The entries below contain a line with "By setting the" and a line with "Here's a high-level". Quote exactly those two lines and all lines between them.

┌──

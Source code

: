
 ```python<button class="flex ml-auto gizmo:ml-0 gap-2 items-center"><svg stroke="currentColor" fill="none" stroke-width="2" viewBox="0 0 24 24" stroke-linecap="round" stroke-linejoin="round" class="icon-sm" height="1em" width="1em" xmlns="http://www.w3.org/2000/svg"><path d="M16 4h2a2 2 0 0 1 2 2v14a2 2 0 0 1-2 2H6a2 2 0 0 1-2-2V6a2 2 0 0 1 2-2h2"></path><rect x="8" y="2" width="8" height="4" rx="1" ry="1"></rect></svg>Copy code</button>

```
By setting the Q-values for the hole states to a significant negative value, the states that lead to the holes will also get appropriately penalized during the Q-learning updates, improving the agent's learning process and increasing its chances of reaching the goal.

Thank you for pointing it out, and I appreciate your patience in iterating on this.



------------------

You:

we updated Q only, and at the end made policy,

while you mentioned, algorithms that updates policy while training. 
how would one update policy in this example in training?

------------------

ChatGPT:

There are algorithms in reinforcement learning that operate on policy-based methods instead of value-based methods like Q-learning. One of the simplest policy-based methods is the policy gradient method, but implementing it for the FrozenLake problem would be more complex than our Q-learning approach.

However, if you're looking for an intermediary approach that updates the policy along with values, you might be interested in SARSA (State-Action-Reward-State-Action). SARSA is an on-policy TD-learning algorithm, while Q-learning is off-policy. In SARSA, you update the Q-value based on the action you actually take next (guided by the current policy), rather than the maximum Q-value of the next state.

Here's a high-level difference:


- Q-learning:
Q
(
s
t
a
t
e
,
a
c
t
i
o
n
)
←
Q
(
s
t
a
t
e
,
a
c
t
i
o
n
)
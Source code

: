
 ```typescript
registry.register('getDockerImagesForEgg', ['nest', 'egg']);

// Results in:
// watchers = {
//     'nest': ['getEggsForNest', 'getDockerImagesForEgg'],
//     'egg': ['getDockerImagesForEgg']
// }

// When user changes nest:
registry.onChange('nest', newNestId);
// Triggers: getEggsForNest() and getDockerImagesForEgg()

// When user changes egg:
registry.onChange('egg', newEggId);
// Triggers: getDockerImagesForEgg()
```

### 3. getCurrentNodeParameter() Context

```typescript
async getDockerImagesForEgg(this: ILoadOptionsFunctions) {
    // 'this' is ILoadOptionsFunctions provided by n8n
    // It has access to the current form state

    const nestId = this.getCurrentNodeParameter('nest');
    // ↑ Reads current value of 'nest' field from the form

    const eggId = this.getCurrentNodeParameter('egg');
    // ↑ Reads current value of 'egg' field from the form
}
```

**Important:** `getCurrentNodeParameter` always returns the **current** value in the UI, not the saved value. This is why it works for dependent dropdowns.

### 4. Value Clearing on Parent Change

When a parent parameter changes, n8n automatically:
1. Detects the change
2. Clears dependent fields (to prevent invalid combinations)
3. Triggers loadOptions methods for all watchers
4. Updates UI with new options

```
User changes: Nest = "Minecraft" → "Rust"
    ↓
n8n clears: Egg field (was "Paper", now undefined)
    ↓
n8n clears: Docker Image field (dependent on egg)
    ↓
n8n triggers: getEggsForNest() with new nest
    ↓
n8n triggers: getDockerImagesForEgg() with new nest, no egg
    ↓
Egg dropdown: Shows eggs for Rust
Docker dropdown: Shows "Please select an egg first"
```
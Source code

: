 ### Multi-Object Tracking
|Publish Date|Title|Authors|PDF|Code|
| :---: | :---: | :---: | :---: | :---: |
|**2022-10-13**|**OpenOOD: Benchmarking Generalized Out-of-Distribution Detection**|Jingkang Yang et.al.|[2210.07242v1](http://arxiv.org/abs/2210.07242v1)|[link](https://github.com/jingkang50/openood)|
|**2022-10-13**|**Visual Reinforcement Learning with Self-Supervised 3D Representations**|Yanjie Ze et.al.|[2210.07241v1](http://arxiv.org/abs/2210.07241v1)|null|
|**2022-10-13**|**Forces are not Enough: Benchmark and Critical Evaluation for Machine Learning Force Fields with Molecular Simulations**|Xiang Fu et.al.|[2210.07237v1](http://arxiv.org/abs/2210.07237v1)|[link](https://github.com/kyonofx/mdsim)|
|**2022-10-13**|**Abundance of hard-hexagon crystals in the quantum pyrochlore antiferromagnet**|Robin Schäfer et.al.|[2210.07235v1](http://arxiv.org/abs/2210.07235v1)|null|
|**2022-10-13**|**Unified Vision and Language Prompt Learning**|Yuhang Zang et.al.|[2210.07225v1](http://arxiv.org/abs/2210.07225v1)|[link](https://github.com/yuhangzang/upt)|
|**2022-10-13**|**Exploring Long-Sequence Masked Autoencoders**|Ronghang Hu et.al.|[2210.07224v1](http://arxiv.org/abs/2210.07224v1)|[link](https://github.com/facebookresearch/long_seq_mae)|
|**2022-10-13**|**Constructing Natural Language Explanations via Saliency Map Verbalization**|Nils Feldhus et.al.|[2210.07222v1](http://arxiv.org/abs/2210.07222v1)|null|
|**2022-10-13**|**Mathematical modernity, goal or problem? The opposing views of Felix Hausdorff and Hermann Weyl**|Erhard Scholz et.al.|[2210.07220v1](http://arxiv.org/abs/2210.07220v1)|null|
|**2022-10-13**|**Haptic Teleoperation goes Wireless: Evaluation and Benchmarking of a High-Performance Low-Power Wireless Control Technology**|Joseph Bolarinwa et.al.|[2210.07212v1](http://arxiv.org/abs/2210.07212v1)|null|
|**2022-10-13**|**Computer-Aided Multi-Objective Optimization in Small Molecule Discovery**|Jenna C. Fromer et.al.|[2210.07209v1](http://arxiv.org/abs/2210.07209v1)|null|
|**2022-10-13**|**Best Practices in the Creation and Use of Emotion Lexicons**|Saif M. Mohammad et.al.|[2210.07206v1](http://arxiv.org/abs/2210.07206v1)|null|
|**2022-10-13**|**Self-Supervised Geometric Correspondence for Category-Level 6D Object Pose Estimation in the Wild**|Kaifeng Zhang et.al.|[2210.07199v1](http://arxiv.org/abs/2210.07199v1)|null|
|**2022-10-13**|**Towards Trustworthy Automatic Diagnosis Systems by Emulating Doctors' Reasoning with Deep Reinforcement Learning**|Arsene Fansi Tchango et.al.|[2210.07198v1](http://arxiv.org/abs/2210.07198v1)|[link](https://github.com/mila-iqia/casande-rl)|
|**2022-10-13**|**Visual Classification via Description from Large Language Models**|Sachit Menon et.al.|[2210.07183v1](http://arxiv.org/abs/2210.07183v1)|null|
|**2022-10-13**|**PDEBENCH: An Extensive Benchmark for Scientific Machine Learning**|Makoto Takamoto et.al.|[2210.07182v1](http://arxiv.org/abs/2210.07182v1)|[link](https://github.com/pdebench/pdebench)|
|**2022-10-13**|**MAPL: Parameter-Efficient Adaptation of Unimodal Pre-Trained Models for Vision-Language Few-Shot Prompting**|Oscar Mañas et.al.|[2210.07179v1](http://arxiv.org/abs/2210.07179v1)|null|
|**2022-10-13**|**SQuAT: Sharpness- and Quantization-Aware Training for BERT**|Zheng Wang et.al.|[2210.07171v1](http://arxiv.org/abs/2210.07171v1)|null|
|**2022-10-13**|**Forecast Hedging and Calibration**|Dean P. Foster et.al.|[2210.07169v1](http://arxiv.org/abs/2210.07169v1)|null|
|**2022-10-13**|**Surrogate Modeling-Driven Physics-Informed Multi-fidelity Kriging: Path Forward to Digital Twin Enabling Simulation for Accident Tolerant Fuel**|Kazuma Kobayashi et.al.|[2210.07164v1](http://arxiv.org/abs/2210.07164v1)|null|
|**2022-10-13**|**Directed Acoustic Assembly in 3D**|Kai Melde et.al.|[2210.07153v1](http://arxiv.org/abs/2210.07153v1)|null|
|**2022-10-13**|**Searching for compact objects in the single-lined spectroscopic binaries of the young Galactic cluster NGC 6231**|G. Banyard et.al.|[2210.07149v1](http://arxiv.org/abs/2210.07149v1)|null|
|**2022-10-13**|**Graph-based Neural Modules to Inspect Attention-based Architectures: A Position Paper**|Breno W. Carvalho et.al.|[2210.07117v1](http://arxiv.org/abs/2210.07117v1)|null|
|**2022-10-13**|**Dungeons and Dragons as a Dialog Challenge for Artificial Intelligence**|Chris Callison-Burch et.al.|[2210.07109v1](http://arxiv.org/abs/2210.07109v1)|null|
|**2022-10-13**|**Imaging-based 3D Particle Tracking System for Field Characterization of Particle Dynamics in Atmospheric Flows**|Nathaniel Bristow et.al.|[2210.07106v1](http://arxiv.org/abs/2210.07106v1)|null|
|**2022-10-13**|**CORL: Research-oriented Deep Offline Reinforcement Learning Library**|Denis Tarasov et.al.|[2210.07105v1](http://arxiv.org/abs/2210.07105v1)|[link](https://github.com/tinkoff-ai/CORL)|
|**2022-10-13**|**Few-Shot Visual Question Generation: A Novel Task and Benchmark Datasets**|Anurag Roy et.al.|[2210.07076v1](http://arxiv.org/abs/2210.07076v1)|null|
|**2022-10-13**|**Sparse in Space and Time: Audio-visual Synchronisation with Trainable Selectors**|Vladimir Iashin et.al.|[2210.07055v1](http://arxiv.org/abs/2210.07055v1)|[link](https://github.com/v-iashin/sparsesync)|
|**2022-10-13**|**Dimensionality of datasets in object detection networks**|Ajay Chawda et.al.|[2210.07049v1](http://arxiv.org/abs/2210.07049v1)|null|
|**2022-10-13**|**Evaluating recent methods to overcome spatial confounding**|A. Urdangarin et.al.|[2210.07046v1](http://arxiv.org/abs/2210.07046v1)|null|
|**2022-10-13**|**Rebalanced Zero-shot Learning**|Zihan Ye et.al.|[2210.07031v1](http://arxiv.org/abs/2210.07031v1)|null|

└──

Answer to the exercise ▸
By setting the Q-values for the hole states to a significant negative value, the states that lead to the holes will also get appropriately penalized during the Q-learning updates, improving the agent's learning process and increasing its chances of reaching the goal.

Thank you for pointing it out, and I appreciate your patience in iterating on this.



------------------

You:

we updated Q only, and at the end made policy,

while you mentioned, algorithms that updates policy while training. 
how would one update policy in this example in training?

------------------

ChatGPT:

There are algorithms in reinforcement learning that operate on policy-based methods instead of value-based methods like Q-learning. One of the simplest policy-based methods is the policy gradient method, but implementing it for the FrozenLake problem would be more complex than our Q-learning approach.

However, if you're looking for an intermediary approach that updates the policy along with values, you might be interested in SARSA (State-Action-Reward-State-Action). SARSA is an on-policy TD-learning algorithm, while Q-learning is off-policy. In SARSA, you update the Q-value based on the action you actually take next (guided by the current policy), rather than the maximum Q-value of the next state.

Here's a high-level difference:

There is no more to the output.